13 October 2016
Here’s the introduction to the piece. We recommend you link through to the full article
Authored by: Adrian Devitt-Lee
Mark Twain once said, “A lie can travel half way around the world before truth even gets its boots on.” When it comes to reporting on cannabis science, in many ways we’re still traveling barefoot.
The recent revelations about the Sugar Research Foundation bribing Harvard researchers to mislead the public on the role of sugar in heart disease is a particularly egregious example of bad science, but outright deception is not the only way that bogus science makes its way into the public dialogue . Researcher bias and a desire for sensational discoveries can also lead to misinformation—especially when it comes to controversial topics like cannabis. Journalists often compound these distortions by hyping dubious science and ignoring research that calls into question conventional wisdom.
In assessing the veracity and significance of scientific reports, several questions are paramount: What data is being measured? How does the data relate to the phenomenon being studied? What conclusions are drawn from the data? Are the conclusions justified or do they distort or overstate what the data implies?

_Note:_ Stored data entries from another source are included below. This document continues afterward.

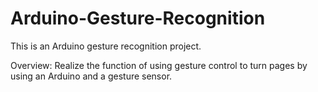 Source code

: # Arduino-Gesture-Recognition

This is an Arduino gesture recognition project.

Overview: Realize the function of using gesture control to turn pages by using an Arduino and a gesture sensor.

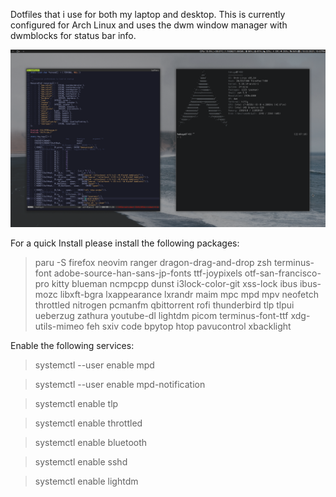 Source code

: Dotfiles that i use for both my laptop and desktop.
This is currently configured for Arch Linux and uses the dwm window manager with dwmblocks for status bar info.

![Screenshot](Pictures/Screenshots/21-02-10_22:07:18.png)



For a quick Install please install the following packages:

> paru -S firefox neovim ranger dragon-drag-and-drop zsh terminus-font adobe-source-han-sans-jp-fonts ttf-joypixels otf-san-francisco-pro kitty blueman ncmpcpp dunst i3lock-color-git xss-lock ibus ibus-mozc libxft-bgra lxappearance lxrandr maim mpc mpd mpv neofetch throttled nitrogen pcmanfm qbittorrent rofi thunderbird tlp tlpui ueberzug zathura youtube-dl lightdm picom terminus-font-ttf xdg-utils-mimeo feh sxiv code bpytop htop pavucontrol xbacklight

Enable the following services:

> systemctl --user enable mpd

> systemctl --user enable mpd-notification

> systemctl enable tlp

> systemctl enable throttled

> systemctl enable bluetooth

> systemctl enable sshd

> systemctl enable lightdm


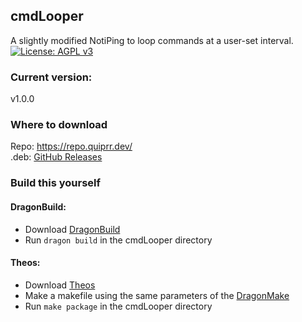 ## cmdLooper
A slightly modified NotiPing to loop commands at a user-set interval.  
[![License: AGPL v3](https://img.shields.io/badge/License-AGPL%20v3-blue.svg)](https://www.gnu.org/licenses/agpl-3.0)
### Current version:  
v1.0.0  
### Where to download
Repo: https://repo.quiprr.dev/  
.deb: [GitHub Releases](https://github.com/ItHertzSoGood/cmdLooper/releases/)
### Build this yourself
#### DragonBuild:  
- Download [DragonBuild](https://github.com/DragonBuild/DragonBuild)
- Run `dragon build` in the cmdLooper directory
#### Theos:
- Download [Theos](https://github.com/theos/theos)
- Make a makefile using the same parameters of the [DragonMake](https://github.com/ItHertzSoGood/cmdLooper/blob/master/DragonMake)
- Run `make package` in the cmdLooper directory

Consider, for example, a May 2014 article in Pharmacology, Biochemistry and Behavior examining the addictive potential of cannabinoids. The article begins by acknowledging the difficulties in getting rats to self-administer THC, marijuana’s major psychoactive component: “Because ∆9-tetrahydrocannabinol (THC) has been a false negative in rat intravenous self-administration procedures, the evaluation of the abuse potential of candidate cannabinoid medications has proven difficult . . . . Clarification of underlying factors responsible for the failure of THC to maintain self-administration in cannabinoid-trained rats is needed” .
Note the assumptions at play here. From the start it is assumed that THC is addictive, and contradictory evidence is rationalized to fit that assumption. The authors acknowledge that THC is not addictive in what they refer to as “the ‘gold standard’ in preclinical assessment of abuse liability,” and so one reasonable conclusion is that THC is not addictive. Alternatively, one can conclude that this “gold standard” model does not capture the complex nature of addiction to cannabinoids. Yet neither of these possibilities are mentioned.

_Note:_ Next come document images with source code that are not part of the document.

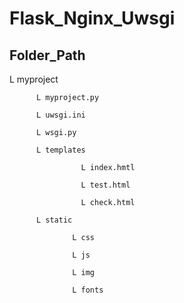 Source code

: # Flask_Nginx_Uwsgi

## Folder_Path
L myproject

          L myproject.py
          
          L uwsgi.ini
          
          L wsgi.py
          
          L templates
          
                    L index.hmtl
                    
                    L test.html
                    
                    L check.html
                    
          L static
          
                  L css
                  
                  L js
                  
                  L img
                  
                  L fonts
          

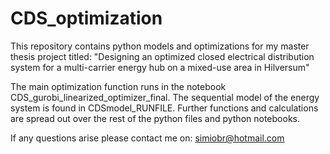 # CDS_optimization

This repository contains python models and optimizations for my master thesis project titled: "Designing an optimized closed electrical distribution system for a multi-carrier energy hub on a mixed-use area in Hilversum"

The main optimization function runs in the notebook CDS_gurobi_linearized_optimizer_final. The sequential model of the energy system is found in CDSmodel_RUNFILE.
Further functions and calculations are spread out over the rest of the python files and python notebooks.

If any questions arise please contact me on: simiobr@hotmail.com

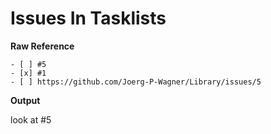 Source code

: # Issues In Tasklists

**Raw Reference**

    - [ ] #5
    - [x] #1
    - [ ] https://github.com/Joerg-P-Wagner/Library/issues/5

**Output**

look at #5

Because THC wouldn’t cooperate, the authors utilized a different compound in an experiment that sought to replicate and extend an addiction model that had been successfully performed, but only in a few labs. (Repeating experiments across different lab groups is very important in scientific research.) This model involved the trained self-administration of WIN55,212-2, a synthetic cannabinoid, by rats. WIN55,212-2 (or WIN55, for short) is a potent activator of CB1 and CB2, the same cannabinoid receptors that THC stimulates. But unlike with THC, rats can be trained to self-administer WIN55, which is not derived from marijuana. “The effects of WIN may be more comparable to the frequently abused synthetic cannabinoids, often referred to as K2 and spice, than to marijuana,” University of Pittsburgh scientists reported in a different journal .
This is not to say that the authors of the WIN55 experiment intended to deceive or that their research is without merit. The authors do not step beyond their data to make claims about THC or cannabinoids more generally. But from the first sentences of this article, there is an inconsistency between the authors’ assumptions and the data presented.